Supplied data —
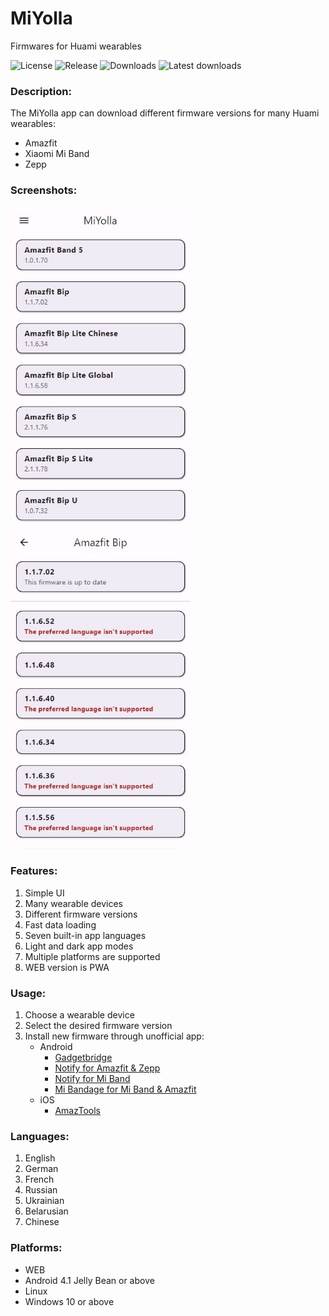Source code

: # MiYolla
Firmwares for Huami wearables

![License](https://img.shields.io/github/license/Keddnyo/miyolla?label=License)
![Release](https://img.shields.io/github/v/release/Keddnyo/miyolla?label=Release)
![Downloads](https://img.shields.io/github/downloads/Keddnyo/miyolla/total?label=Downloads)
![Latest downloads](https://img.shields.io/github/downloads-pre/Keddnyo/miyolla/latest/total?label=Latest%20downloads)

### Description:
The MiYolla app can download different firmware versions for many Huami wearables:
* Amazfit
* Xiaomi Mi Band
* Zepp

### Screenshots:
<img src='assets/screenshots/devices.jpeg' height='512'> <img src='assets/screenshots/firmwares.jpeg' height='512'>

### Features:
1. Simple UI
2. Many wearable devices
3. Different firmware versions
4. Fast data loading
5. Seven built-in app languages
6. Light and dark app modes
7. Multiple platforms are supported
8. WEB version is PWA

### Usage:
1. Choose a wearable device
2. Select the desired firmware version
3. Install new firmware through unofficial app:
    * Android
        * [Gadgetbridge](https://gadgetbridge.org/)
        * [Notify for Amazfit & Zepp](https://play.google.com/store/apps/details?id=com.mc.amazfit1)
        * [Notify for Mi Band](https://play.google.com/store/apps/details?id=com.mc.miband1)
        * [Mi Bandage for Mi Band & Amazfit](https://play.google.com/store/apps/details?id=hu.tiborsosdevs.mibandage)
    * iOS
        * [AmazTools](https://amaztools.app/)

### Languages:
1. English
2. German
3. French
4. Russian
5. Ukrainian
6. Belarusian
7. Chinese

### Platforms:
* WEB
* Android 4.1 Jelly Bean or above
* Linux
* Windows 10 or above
---
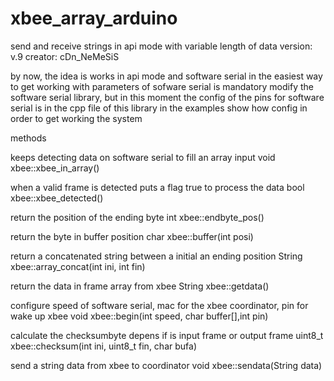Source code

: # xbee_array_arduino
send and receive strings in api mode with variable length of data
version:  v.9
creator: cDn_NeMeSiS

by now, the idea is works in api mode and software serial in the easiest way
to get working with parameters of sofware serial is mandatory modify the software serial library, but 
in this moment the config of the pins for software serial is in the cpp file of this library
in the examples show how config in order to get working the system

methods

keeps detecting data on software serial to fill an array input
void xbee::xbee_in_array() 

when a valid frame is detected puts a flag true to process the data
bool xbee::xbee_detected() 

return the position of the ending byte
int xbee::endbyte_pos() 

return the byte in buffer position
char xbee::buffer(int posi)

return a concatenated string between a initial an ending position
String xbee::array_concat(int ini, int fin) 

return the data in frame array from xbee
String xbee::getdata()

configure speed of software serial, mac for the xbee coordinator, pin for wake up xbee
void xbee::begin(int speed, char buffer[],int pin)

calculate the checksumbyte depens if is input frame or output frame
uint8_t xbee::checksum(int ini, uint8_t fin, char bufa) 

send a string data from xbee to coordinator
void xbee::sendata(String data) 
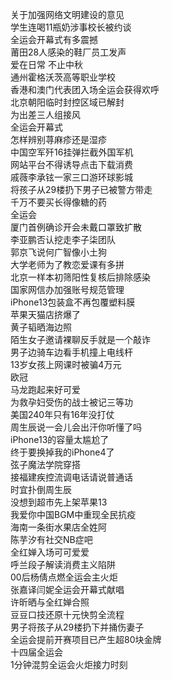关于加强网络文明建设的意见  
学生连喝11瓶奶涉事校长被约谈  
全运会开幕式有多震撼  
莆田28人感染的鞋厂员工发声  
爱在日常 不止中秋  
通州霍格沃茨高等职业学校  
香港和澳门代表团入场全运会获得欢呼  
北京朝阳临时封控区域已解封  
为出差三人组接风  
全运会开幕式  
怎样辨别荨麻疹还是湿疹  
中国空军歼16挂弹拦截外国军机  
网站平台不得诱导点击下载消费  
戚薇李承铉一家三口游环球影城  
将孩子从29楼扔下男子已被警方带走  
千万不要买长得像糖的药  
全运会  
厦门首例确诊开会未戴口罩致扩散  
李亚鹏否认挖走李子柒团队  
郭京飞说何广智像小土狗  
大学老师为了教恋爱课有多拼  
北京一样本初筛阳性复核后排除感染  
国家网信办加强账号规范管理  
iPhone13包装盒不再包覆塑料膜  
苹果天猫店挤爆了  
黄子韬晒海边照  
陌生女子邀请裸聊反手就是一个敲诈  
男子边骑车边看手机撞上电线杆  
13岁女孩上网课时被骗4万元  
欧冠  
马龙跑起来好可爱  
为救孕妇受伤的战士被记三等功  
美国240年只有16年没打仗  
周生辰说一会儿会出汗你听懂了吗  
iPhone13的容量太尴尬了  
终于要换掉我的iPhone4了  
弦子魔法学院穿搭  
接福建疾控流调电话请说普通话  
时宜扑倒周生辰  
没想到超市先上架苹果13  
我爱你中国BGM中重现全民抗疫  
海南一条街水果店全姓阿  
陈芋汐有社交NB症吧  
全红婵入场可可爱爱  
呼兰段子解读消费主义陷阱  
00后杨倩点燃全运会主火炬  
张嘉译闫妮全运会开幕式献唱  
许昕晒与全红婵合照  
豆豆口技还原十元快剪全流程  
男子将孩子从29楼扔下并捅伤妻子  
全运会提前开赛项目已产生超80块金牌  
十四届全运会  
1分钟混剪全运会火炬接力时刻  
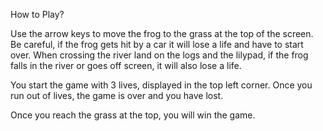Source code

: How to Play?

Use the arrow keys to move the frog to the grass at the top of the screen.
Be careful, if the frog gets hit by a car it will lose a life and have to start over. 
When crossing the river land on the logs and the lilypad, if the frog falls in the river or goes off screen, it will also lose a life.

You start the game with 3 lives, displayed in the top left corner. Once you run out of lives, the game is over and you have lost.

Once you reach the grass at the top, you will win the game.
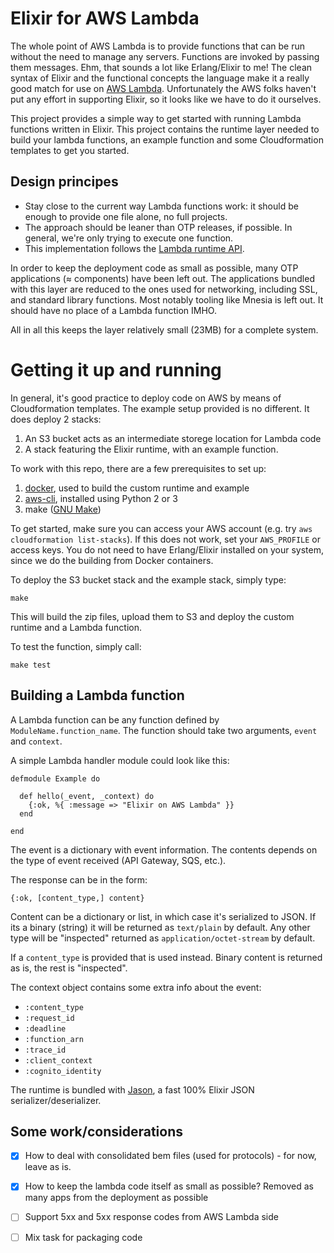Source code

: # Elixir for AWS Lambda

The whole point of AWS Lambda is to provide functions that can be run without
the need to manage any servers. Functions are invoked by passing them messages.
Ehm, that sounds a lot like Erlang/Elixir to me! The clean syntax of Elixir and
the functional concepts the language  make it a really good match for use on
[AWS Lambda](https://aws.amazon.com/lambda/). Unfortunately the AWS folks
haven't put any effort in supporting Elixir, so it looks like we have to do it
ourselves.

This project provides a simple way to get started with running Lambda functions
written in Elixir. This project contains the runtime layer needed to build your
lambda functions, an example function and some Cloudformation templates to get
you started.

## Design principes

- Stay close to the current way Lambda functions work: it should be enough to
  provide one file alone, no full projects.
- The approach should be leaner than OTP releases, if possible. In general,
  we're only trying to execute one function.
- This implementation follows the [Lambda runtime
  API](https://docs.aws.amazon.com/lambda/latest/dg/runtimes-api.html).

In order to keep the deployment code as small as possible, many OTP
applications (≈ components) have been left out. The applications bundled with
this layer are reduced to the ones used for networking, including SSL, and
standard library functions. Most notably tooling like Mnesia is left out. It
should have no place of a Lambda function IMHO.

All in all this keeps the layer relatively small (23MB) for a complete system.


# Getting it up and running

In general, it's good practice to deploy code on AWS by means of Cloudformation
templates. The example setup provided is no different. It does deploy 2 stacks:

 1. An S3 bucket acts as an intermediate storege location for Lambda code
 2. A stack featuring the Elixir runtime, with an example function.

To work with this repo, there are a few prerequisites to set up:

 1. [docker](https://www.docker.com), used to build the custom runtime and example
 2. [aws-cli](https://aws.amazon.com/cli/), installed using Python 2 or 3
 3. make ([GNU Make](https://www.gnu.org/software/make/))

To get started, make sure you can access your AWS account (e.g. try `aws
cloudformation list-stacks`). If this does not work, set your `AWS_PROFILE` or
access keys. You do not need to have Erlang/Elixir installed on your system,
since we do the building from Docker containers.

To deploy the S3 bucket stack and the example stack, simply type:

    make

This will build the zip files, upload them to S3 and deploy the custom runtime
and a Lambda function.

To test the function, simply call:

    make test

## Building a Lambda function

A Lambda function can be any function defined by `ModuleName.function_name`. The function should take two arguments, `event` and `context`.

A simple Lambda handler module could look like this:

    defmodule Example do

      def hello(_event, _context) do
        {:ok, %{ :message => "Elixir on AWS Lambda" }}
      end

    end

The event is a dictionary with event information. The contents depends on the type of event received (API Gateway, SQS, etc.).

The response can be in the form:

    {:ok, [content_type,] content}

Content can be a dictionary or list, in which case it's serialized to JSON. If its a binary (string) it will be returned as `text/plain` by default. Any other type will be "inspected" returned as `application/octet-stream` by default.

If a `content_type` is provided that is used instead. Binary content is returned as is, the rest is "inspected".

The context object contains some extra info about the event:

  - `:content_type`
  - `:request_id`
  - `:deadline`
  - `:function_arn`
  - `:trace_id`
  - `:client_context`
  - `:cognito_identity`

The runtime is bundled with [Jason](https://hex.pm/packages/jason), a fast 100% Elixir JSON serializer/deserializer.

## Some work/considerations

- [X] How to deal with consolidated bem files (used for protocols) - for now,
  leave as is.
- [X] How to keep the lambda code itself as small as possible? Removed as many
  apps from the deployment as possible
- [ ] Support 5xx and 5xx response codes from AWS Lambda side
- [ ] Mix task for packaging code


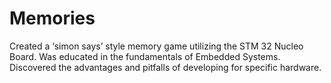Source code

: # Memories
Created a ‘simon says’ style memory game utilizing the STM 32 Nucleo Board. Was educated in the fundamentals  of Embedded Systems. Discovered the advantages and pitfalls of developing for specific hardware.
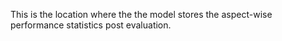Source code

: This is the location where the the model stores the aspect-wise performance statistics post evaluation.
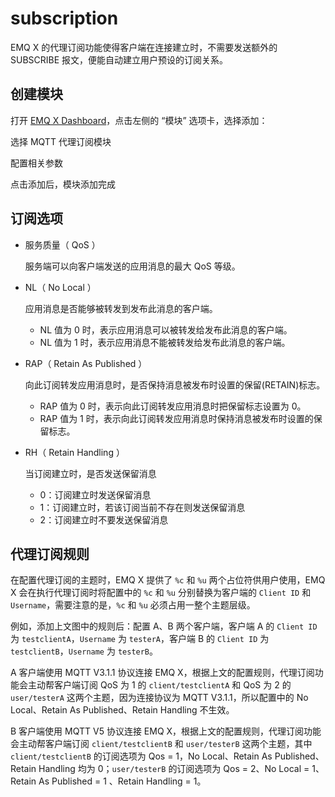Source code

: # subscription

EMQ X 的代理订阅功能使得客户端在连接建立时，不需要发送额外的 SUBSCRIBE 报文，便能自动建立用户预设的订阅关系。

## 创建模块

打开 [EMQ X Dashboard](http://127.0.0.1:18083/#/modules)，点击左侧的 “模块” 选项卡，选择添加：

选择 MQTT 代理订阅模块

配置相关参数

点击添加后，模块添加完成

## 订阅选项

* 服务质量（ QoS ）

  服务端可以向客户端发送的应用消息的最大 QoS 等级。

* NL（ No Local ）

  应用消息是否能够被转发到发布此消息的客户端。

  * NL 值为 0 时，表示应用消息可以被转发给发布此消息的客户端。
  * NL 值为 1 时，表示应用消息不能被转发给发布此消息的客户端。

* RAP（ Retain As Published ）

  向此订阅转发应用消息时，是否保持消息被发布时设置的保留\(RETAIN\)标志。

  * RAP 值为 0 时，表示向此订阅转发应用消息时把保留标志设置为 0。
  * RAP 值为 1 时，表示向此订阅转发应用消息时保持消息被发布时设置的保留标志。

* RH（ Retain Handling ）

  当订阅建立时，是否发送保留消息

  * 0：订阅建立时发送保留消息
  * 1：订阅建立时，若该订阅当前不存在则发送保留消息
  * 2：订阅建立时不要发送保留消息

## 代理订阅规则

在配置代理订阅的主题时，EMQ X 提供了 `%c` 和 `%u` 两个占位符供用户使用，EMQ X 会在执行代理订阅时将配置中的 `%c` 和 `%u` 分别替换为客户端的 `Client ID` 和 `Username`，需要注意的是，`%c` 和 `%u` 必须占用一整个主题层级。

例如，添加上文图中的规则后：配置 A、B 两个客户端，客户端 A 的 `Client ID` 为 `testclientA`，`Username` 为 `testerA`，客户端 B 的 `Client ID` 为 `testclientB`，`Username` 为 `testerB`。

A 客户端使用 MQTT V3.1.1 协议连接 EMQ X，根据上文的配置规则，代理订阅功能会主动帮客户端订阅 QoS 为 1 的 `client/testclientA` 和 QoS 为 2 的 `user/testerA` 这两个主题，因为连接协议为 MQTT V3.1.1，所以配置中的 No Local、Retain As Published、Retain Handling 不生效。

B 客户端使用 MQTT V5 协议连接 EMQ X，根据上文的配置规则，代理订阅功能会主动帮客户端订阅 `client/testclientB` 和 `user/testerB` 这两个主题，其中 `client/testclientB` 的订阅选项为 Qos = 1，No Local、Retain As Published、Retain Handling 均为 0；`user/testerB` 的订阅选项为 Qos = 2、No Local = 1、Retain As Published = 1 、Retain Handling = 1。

What the task asks — Look above for the line containing "for AWS Lambda". Output from there through the line containing "provide one file alone, no full projects.", exactly and inclusively.

Completed exercise —
: # Elixir for AWS Lambda

The whole point of AWS Lambda is to provide functions that can be run without
the need to manage any servers. Functions are invoked by passing them messages.
Ehm, that sounds a lot like Erlang/Elixir to me! The clean syntax of Elixir and
the functional concepts the language  make it a really good match for use on
[AWS Lambda](https://aws.amazon.com/lambda/). Unfortunately the AWS folks
haven't put any effort in supporting Elixir, so it looks like we have to do it
ourselves.

This project provides a simple way to get started with running Lambda functions
written in Elixir. This project contains the runtime layer needed to build your
lambda functions, an example function and some Cloudformation templates to get
you started.

## Design principes

- Stay close to the current way Lambda functions work: it should be enough to
  provide one file alone, no full projects.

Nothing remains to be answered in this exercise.